### What you have to do
All records, exactly as written, minus the pictures: copy them out.

(Source data begins)

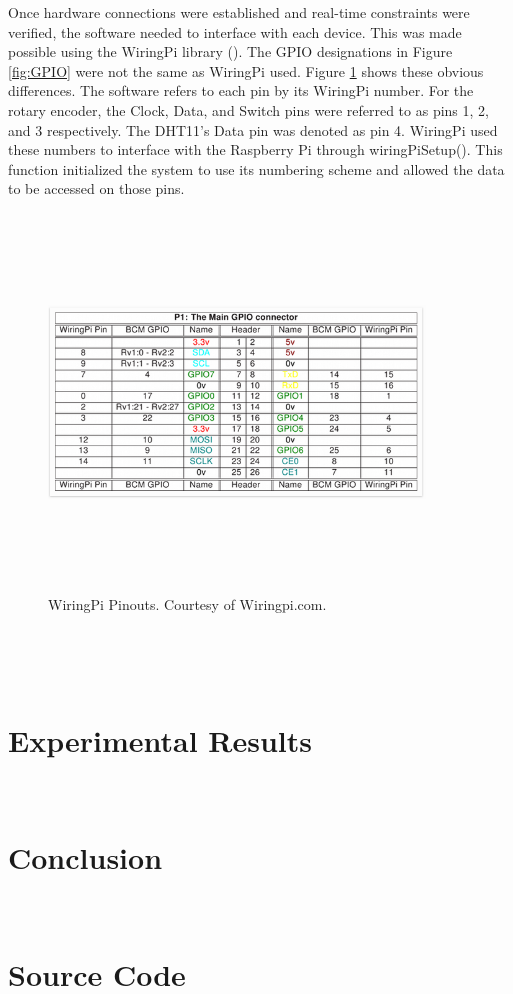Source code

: \documentclass[letterpaper, 12pt]{article}
\begin{document}
Once hardware connections were established and real-time constraints were verified, the software needed to interface with each device.  This was made possible using the WiringPi library (\cite{gordonhenderson2018}).  The GPIO designations in Figure \ref{fig:GPIO} were not the same as WiringPi used.  Figure \ref{fig:pinouts} shows these obvious differences. The software refers to each pin by its WiringPi number.  For the rotary encoder, the Clock, Data, and Switch pins were referred to as pins 1, 2, and 3 respectively.  The DHT11's Data pin was denoted as pin 4.  WiringPi used these numbers to interface with the Raspberry Pi through wiringPiSetup().  This function initialized the system to use its numbering scheme and allowed the data to be accessed on those pins.

\begin{figure}[H]
	\centering
	\includegraphics[width=10cm,height=10cm,keepaspectratio]{pi_pins.png}
	\caption[Pinouts]{WiringPi Pinouts. Courtesy of Wiringpi.com.}
	\label{fig:pinouts}
\end{figure}
~\newline

~\newpage
\section{Experimental Results}
~\newpage
\section{Conclusion}

~\newpage
\printbibliography
~\newpage
\section{Source Code}

\end{document}
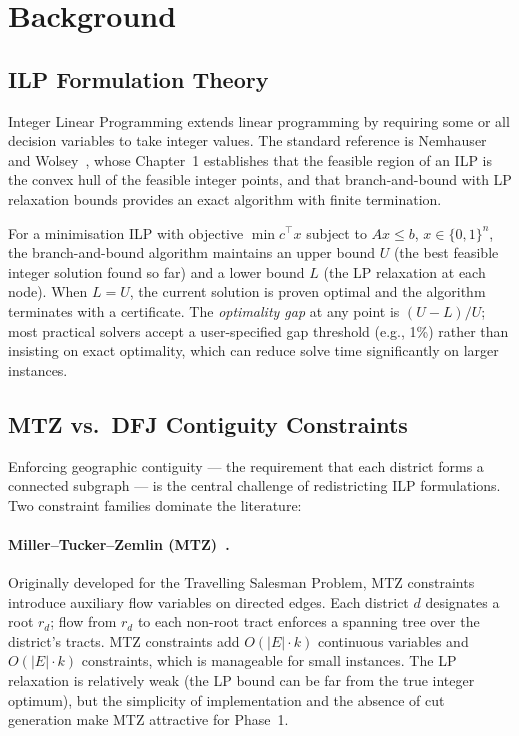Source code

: \section{Background}
\label{sec:background}

\subsection{ILP Formulation Theory}

Integer Linear Programming extends linear programming by requiring some
or all decision variables to take integer values.
The standard reference is Nemhauser and Wolsey~\citeyear{nemhauser1988},
whose Chapter~1 establishes that the feasible region of an ILP is the
convex hull of the feasible integer points, and that branch-and-bound
with LP relaxation bounds provides an exact algorithm with finite
termination.

For a minimisation ILP with objective $\min c^\top x$ subject to
$Ax \leq b$, $x \in \{0,1\}^n$, the branch-and-bound algorithm
maintains an upper bound $U$ (the best feasible integer solution found
so far) and a lower bound $L$ (the LP relaxation at each node).
When $L = U$, the current solution is proven optimal and the algorithm
terminates with a certificate.
The \emph{optimality gap} at any point is $(U - L)/U$; most practical
solvers accept a user-specified gap threshold (e.g., 1\%) rather than
insisting on exact optimality, which can reduce solve time significantly
on larger instances.

\subsection{MTZ vs.\ DFJ Contiguity Constraints}

Enforcing geographic contiguity --- the requirement that each district
forms a connected subgraph --- is the central challenge of redistricting
ILP formulations.
Two constraint families dominate the literature:

\paragraph{Miller--Tucker--Zemlin (MTZ)~\citep{mtz1960}.}
Originally developed for the Travelling Salesman Problem, MTZ constraints
introduce auxiliary flow variables on directed edges.
Each district $d$ designates a root $r_d$; flow from $r_d$ to each
non-root tract enforces a spanning tree over the district's tracts.
MTZ constraints add $O(|E| \cdot k)$ continuous variables and
$O(|E| \cdot k)$ constraints, which is manageable for small instances.
The LP relaxation is relatively weak (the LP bound can be far from the
true integer optimum), but the simplicity of implementation and the
absence of cut generation make MTZ attractive for Phase~1.

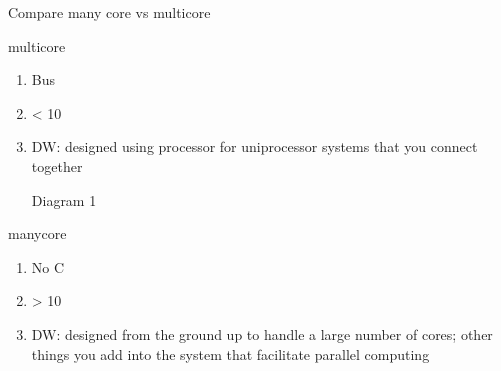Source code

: Compare many core vs multicore

multicore
\begin{enumerate}
    \item Bus
    \item < 10
    \item DW: designed using processor for uniprocessor systems that you connect together
    \item [Diagram 1]
\end{enumerate}

manycore
\begin{enumerate}
    \item No C
    \item > 10
    \item DW: designed from the ground up to handle a large number of cores; other things you add into the system that facilitate parallel computing
\end{enumerate}

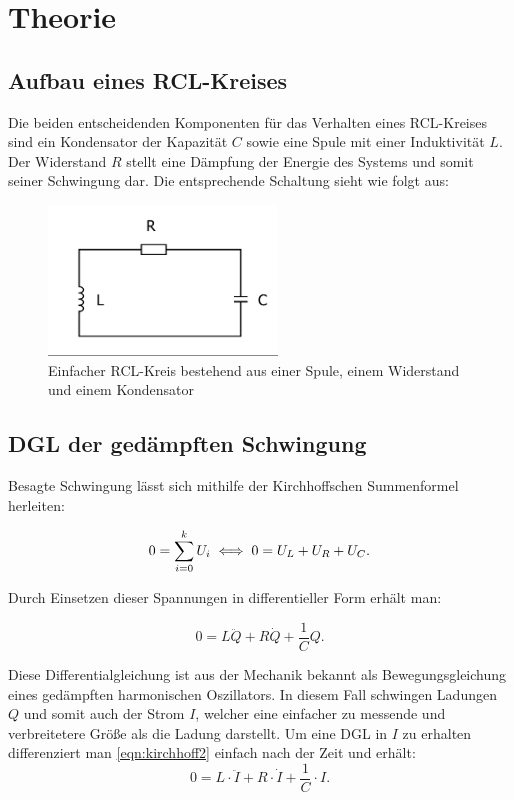 \section{Theorie}
\label{sec:Theorie}
\subsection{Aufbau eines RCL-Kreises}
Die beiden entscheidenden Komponenten für das Verhalten eines RCL-Kreises sind ein Kondensator der Kapazität $C$ sowie eine Spule mit einer Induktivität $L$.
Der Widerstand $R$ stellt eine Dämpfung der Energie des Systems und somit seiner Schwingung dar. Die entsprechende Schaltung sieht wie folgt aus:

\begin{figure}
  \centering
  \includegraphics[height= 4cm]{./logos/schwingkreis.png}
  \caption{Einfacher RCL-Kreis bestehend aus einer Spule, einem Widerstand und einem Kondensator}
  \label{fig:rcl}
\end{figure}


\subsection{DGL der gedämpften Schwingung}
Besagte Schwingung lässt sich mithilfe der Kirchhoffschen Summenformel herleiten:

\begin{equation}
  0= \sum_{i=0}^{k} U_i \\
  \iff  0 = U_L + U_R + U_C .
  \label{eqn:kirchhoff1}
\end{equation}

Durch Einsetzen dieser Spannungen in differentieller Form erhält man:

\begin{equation}
  0= L\ddot{Q} + R  \dot{Q} + \frac{1}{C} Q .
  \label{eqn:kirchhoff2}
\end{equation}

Diese Differentialgleichung ist aus der Mechanik bekannt als Bewegungsgleichung eines gedämpften harmonischen Oszillators.
In diesem Fall schwingen Ladungen $Q$ und somit auch der Strom $I$, welcher eine einfacher zu messende und verbreitetere Größe als die Ladung darstellt.
Um eine DGL in $I$ zu erhalten differenziert man \eqref{eqn:kirchhoff2} einfach nach der Zeit und erhält:
\begin{equation}
  0= L \cdot \ddot{I} + R \cdot \dot{I} + \frac{1}{C} \cdot I .
  \label{eqn:kirchhoff3}
\end{equation}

(Source data ends)

### The answer
Source code

: \documentclass[letterpaper, 12pt]{article}
\begin{document}
Once hardware connections were established and real-time constraints were verified, the software needed to interface with each device.  This was made possible using the WiringPi library (\cite{gordonhenderson2018}).  The GPIO designations in Figure \ref{fig:GPIO} were not the same as WiringPi used.  Figure \ref{fig:pinouts} shows these obvious differences. The software refers to each pin by its WiringPi number.  For the rotary encoder, the Clock, Data, and Switch pins were referred to as pins 1, 2, and 3 respectively.  The DHT11's Data pin was denoted as pin 4.  WiringPi used these numbers to interface with the Raspberry Pi through wiringPiSetup().  This function initialized the system to use its numbering scheme and allowed the data to be accessed on those pins.

\begin{figure}[H]
	\centering
	\includegraphics[width=10cm,height=10cm,keepaspectratio]{pi_pins.png}
	\caption[Pinouts]{WiringPi Pinouts. Courtesy of Wiringpi.com.}
	\label{fig:pinouts}
\end{figure}
~\newline

~\newpage
\section{Experimental Results}
~\newpage
\section{Conclusion}

~\newpage
\printbibliography
~\newpage
\section{Source Code}

\end{document}
Source code

: \section{Background}
\label{sec:background}

\subsection{ILP Formulation Theory}

Integer Linear Programming extends linear programming by requiring some
or all decision variables to take integer values.
The standard reference is Nemhauser and Wolsey~\citeyear{nemhauser1988},
whose Chapter~1 establishes that the feasible region of an ILP is the
convex hull of the feasible integer points, and that branch-and-bound
with LP relaxation bounds provides an exact algorithm with finite
termination.

For a minimisation ILP with objective $\min c^\top x$ subject to
$Ax \leq b$, $x \in \{0,1\}^n$, the branch-and-bound algorithm
maintains an upper bound $U$ (the best feasible integer solution found
so far) and a lower bound $L$ (the LP relaxation at each node).
When $L = U$, the current solution is proven optimal and the algorithm
terminates with a certificate.
The \emph{optimality gap} at any point is $(U - L)/U$; most practical
solvers accept a user-specified gap threshold (e.g., 1\%) rather than
insisting on exact optimality, which can reduce solve time significantly
on larger instances.

\subsection{MTZ vs.\ DFJ Contiguity Constraints}

Enforcing geographic contiguity --- the requirement that each district
forms a connected subgraph --- is the central challenge of redistricting
ILP formulations.
Two constraint families dominate the literature:

\paragraph{Miller--Tucker--Zemlin (MTZ)~\citep{mtz1960}.}
Originally developed for the Travelling Salesman Problem, MTZ constraints
introduce auxiliary flow variables on directed edges.
Each district $d$ designates a root $r_d$; flow from $r_d$ to each
non-root tract enforces a spanning tree over the district's tracts.
MTZ constraints add $O(|E| \cdot k)$ continuous variables and
$O(|E| \cdot k)$ constraints, which is manageable for small instances.
The LP relaxation is relatively weak (the LP bound can be far from the
true integer optimum), but the simplicity of implementation and the
absence of cut generation make MTZ attractive for Phase~1.

Source code

: Compare many core vs multicore

multicore
\begin{enumerate}
    \item Bus
    \item < 10
    \item DW: designed using processor for uniprocessor systems that you connect together
    \item [Diagram 1]
\end{enumerate}

manycore
\begin{enumerate}
    \item No C
    \item > 10
    \item DW: designed from the ground up to handle a large number of cores; other things you add into the system that facilitate parallel computing
\end{enumerate}

 \section{Theorie}
\label{sec:Theorie}
\subsection{Aufbau eines RCL-Kreises}
Die beiden entscheidenden Komponenten für das Verhalten eines RCL-Kreises sind ein Kondensator der Kapazität $C$ sowie eine Spule mit einer Induktivität $L$.
Der Widerstand $R$ stellt eine Dämpfung der Energie des Systems und somit seiner Schwingung dar. Die entsprechende Schaltung sieht wie folgt aus:

\begin{figure}
  \centering
  \includegraphics[height= 4cm]{./logos/schwingkreis.png}
  \caption{Einfacher RCL-Kreis bestehend aus einer Spule, einem Widerstand und einem Kondensator}
  \label{fig:rcl}
\end{figure}


\subsection{DGL der gedämpften Schwingung}
Besagte Schwingung lässt sich mithilfe der Kirchhoffschen Summenformel herleiten:

\begin{equation}
  0= \sum_{i=0}^{k} U_i \\
  \iff  0 = U_L + U_R + U_C .
  \label{eqn:kirchhoff1}
\end{equation}

Durch Einsetzen dieser Spannungen in differentieller Form erhält man:

\begin{equation}
  0= L\ddot{Q} + R  \dot{Q} + \frac{1}{C} Q .
  \label{eqn:kirchhoff2}
\end{equation}

Diese Differentialgleichung ist aus der Mechanik bekannt als Bewegungsgleichung eines gedämpften harmonischen Oszillators.
In diesem Fall schwingen Ladungen $Q$ und somit auch der Strom $I$, welcher eine einfacher zu messende und verbreitetere Größe als die Ladung darstellt.
Um eine DGL in $I$ zu erhalten differenziert man \eqref{eqn:kirchhoff2} einfach nach der Zeit und erhält:
\begin{equation}
  0= L \cdot \ddot{I} + R \cdot \dot{I} + \frac{1}{C} \cdot I .
  \label{eqn:kirchhoff3}
\end{equation}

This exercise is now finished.